[Stored items]
════════════════

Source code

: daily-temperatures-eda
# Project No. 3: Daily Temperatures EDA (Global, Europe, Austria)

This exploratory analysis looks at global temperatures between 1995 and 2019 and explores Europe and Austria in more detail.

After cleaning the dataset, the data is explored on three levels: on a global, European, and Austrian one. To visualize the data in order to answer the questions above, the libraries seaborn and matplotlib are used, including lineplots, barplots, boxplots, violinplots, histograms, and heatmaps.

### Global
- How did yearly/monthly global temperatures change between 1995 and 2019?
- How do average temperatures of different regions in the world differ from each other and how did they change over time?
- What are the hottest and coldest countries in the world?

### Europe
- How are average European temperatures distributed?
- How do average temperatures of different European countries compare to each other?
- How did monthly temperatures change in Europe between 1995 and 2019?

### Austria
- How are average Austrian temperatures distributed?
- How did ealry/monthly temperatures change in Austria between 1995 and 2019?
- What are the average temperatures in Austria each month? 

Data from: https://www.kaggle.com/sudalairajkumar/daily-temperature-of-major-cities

════════════════

### WHAT IS EXPECTED
Reproduce, word for word, all of the entries above.

### YOUR RESPONSE
Source code

: daily-temperatures-eda
# Project No. 3: Daily Temperatures EDA (Global, Europe, Austria)

This exploratory analysis looks at global temperatures between 1995 and 2019 and explores Europe and Austria in more detail.

After cleaning the dataset, the data is explored on three levels: on a global, European, and Austrian one. To visualize the data in order to answer the questions above, the libraries seaborn and matplotlib are used, including lineplots, barplots, boxplots, violinplots, histograms, and heatmaps.

### Global
- How did yearly/monthly global temperatures change between 1995 and 2019?
- How do average temperatures of different regions in the world differ from each other and how did they change over time?
- What are the hottest and coldest countries in the world?

### Europe
- How are average European temperatures distributed?
- How do average temperatures of different European countries compare to each other?
- How did monthly temperatures change in Europe between 1995 and 2019?

### Austria
- How are average Austrian temperatures distributed?
- How did ealry/monthly temperatures change in Austria between 1995 and 2019?
- What are the average temperatures in Austria each month? 

Data from: https://www.kaggle.com/sudalairajkumar/daily-temperature-of-major-cities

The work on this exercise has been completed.